**Records provided:**
________________
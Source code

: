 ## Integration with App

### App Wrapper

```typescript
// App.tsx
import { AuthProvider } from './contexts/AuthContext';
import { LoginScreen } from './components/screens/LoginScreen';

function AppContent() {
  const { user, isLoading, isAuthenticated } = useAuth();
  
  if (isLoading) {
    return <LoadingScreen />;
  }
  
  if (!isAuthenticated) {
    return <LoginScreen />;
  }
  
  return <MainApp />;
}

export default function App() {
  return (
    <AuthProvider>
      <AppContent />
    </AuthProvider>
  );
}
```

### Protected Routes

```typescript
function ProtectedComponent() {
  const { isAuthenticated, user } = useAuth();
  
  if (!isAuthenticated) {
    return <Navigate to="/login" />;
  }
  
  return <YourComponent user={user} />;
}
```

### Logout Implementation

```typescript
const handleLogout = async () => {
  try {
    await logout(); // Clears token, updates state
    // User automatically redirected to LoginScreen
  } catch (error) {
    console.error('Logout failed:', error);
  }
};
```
________________
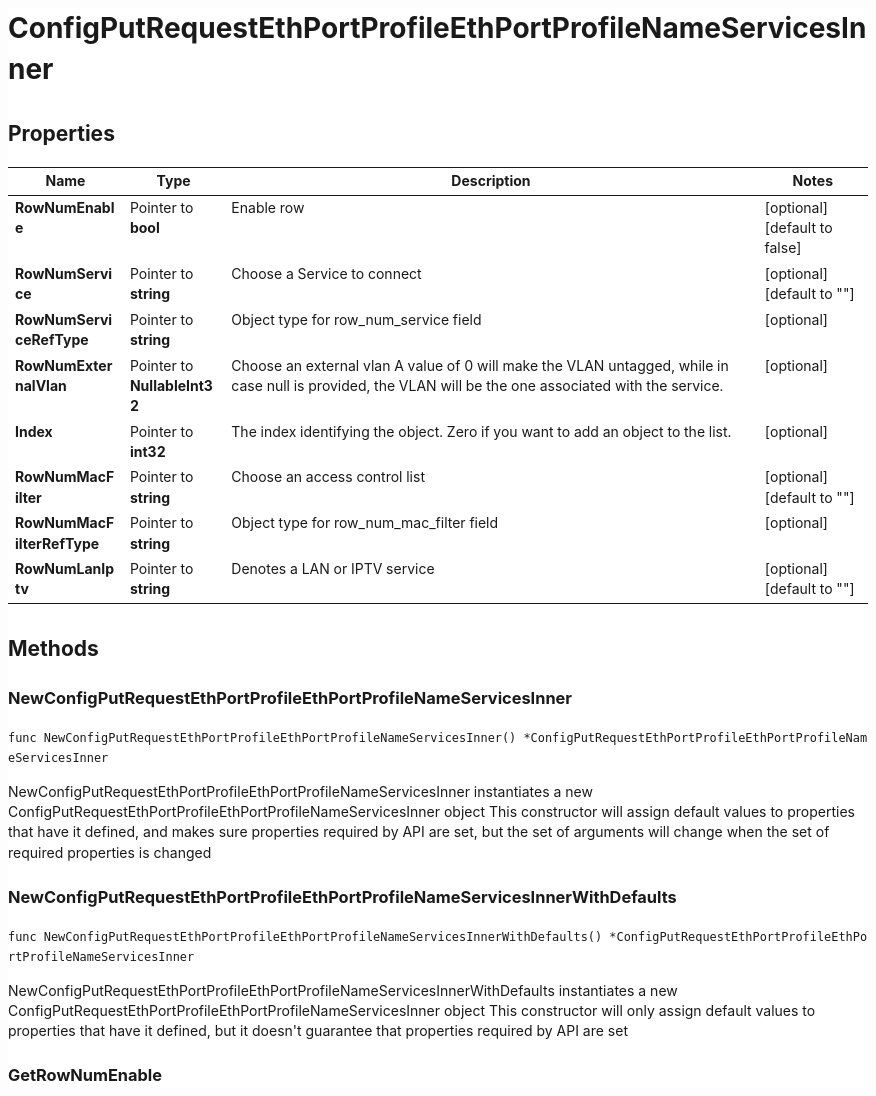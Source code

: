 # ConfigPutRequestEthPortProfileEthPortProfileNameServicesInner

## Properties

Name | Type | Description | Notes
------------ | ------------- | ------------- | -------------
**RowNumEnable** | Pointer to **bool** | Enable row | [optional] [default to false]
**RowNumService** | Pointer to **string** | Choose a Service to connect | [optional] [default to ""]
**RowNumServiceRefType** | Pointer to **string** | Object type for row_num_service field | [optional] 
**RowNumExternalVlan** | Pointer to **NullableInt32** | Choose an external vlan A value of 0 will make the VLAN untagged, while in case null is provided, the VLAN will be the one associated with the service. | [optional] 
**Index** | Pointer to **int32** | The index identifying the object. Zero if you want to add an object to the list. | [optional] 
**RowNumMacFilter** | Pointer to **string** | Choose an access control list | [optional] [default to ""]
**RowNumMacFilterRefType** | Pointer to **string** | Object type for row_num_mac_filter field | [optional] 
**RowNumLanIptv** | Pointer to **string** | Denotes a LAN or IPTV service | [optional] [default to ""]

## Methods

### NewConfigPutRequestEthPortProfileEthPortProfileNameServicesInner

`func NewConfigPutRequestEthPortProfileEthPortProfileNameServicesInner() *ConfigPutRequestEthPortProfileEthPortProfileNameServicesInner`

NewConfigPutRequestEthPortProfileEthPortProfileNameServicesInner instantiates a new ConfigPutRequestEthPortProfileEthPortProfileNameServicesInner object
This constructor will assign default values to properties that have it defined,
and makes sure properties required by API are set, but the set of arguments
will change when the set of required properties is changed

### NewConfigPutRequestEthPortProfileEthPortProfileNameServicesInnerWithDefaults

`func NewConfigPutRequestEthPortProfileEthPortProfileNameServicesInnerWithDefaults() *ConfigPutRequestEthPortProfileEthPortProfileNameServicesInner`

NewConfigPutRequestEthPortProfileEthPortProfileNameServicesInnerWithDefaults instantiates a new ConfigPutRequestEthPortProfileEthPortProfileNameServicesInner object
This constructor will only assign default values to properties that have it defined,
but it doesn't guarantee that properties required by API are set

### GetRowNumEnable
________________
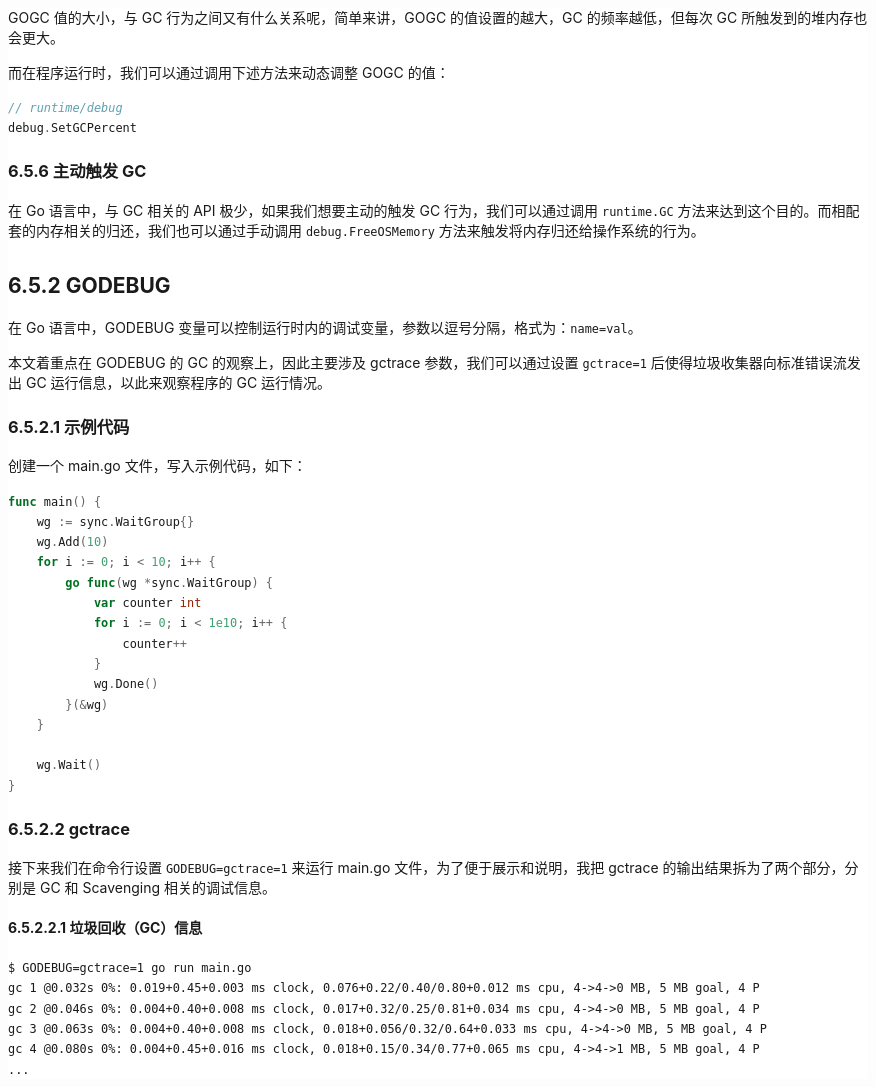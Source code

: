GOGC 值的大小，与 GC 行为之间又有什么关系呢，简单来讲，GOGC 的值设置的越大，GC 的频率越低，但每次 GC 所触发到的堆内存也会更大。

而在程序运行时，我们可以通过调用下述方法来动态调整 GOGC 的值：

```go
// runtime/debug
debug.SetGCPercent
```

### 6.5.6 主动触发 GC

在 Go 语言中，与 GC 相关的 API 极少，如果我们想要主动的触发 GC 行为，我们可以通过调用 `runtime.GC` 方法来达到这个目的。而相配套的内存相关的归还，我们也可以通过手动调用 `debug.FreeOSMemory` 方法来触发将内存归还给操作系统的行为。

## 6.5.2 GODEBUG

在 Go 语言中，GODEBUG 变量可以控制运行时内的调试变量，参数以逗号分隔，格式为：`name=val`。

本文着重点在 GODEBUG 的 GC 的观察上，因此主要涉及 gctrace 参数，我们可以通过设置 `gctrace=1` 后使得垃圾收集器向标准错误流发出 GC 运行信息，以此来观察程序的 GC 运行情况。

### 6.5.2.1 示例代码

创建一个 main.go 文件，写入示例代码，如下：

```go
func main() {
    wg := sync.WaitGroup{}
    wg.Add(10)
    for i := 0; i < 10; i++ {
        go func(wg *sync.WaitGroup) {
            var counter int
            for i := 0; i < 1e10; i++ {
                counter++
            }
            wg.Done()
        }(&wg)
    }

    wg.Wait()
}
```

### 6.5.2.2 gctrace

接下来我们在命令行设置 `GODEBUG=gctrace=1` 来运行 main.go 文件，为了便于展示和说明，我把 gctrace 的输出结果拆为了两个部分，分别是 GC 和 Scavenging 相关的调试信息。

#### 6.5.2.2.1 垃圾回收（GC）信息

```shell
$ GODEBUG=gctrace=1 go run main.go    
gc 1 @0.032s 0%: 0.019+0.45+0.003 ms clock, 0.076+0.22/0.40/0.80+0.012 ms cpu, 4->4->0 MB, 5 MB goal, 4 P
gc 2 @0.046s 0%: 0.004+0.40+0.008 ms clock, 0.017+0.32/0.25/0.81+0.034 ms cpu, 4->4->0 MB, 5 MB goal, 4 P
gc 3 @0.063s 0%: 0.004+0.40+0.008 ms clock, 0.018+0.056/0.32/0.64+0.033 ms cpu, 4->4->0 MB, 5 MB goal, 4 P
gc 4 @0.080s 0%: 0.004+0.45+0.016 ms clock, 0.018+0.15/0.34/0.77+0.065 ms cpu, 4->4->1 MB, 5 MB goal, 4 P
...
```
________________
Look through the listing, and copy each line in which the string "error" turns up.

  } catch (error) {
    console.error('Logout failed:', error);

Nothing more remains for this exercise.